The Comet, a 337-ton sidewheel steamer, was built in 1848 at Portsmouth, Ontario, by shipbuilder George N. Ault. She is 174 ft (53.5m) in length and has a beam of 24 ft (7.4m). She was unique as she was powered by two “walking beam” type steam engines with a 51-inch piston. She was a passenger steamer much used by travellers, but after a few short trips she struck a shoal in the St. Lawrence river and sank. She was raised, repaired and put back into service. In 1849, a burst steam pipe seriously injured three Irish firemen, two of them fatally. Then, in 1851, after being damaged by a boiler explosion during her departure from Oswego, New York, she was rebuilt and renamed the “Mayflower”.

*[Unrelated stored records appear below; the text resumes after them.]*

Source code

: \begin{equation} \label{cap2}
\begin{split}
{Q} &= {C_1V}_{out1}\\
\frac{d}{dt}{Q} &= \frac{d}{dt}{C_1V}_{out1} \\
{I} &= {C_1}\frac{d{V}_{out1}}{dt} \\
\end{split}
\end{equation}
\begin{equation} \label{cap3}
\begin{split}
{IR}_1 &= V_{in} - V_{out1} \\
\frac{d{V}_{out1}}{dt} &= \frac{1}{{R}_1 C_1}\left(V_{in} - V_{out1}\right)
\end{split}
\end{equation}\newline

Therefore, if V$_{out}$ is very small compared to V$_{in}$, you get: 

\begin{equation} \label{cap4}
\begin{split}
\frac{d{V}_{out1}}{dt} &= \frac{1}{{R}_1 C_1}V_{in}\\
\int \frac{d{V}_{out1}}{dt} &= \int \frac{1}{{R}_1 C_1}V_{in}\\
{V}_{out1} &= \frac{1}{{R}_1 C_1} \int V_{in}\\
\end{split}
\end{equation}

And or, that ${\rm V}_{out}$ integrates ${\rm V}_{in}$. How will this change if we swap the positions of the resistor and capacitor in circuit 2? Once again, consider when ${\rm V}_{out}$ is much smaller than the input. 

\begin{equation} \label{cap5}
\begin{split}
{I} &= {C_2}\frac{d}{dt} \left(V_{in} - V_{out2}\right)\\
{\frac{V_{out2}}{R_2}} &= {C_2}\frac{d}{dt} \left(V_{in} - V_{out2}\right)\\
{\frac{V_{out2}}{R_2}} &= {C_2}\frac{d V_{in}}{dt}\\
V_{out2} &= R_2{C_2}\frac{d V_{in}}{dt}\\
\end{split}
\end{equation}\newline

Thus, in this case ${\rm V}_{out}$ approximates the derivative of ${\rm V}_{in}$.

One gusty spring evening in May 1861, on her first voyage of the season, the steamer left Kingston for the last time. Strong winds were out of the southwest as she cleared Nine Mile Point off the westerly end of Simcoe Island. The Comet altered course toward Timber Island under Captain Francis Paterson to give wide berth to three sailing ships on the horizon. An hour later, the Comet and the schooner “Exchange” collided when the Exchange attempted to run for safe harbor from the storm. Both ships attempted to stay close to help out the other but the wind took the schooner out of hailing distance. The Comet kept its steam engines running and, in an attempt to make shore, managed to travel to within 2 miles (3.2km) of Simcoe Island before the captain had crew and passengers abandon ship in lifeboats. Two crewmen were lost trying to bail out the large yawl which the Comet towed astern. The survivors were set safely ashore on Simcoe Island, while the Comet sank about 1.5 miles (2.4km) off the Island in about 90 ft (28m) of water.

Divers Jim McCready and Dr. Robert McCaldon rediscovered the Comet, noted for her bad luck, on September 7, 1967. The two were hobby divers who had been looking for this particular wreck for the previous 10 years. Many artifacts were salvaged, including a brass door latch, a brass wine barrel spigot, silver spatulas, English ironstone pitchers, wash basins, cups, saucers, bowls and hand-blown glass goblets, some of which are in the Marine Museum of the Great Lakes. There was some discussion of raising the Comet but this never came to pass.

Between the Wheels [ Tom Rutledge
Between the Wheels [ Tom Rutledge
The Comet lies in 90 ft (28m) of water, with her paddlewheels still upright, though much of the top decking has collapsed. For those trained and experienced, penetration below deck is possible at the stern for a view of the boilers and the engines. Good buoyancy is important as silt can be stirred very quickly making it difficult for the next diver to see. There are also some plates and cups left on the decking, completing the underwater museum.

The Comet is a spectacular example of ships of her time and is a special favorite of divers who visit her. Of consideration to the recreational diver is time because of her depth. There is little current on her, and visibility is usually 20 to 50 ft (6-16m), with upwards of 80 ft (25m) in the spring and fall.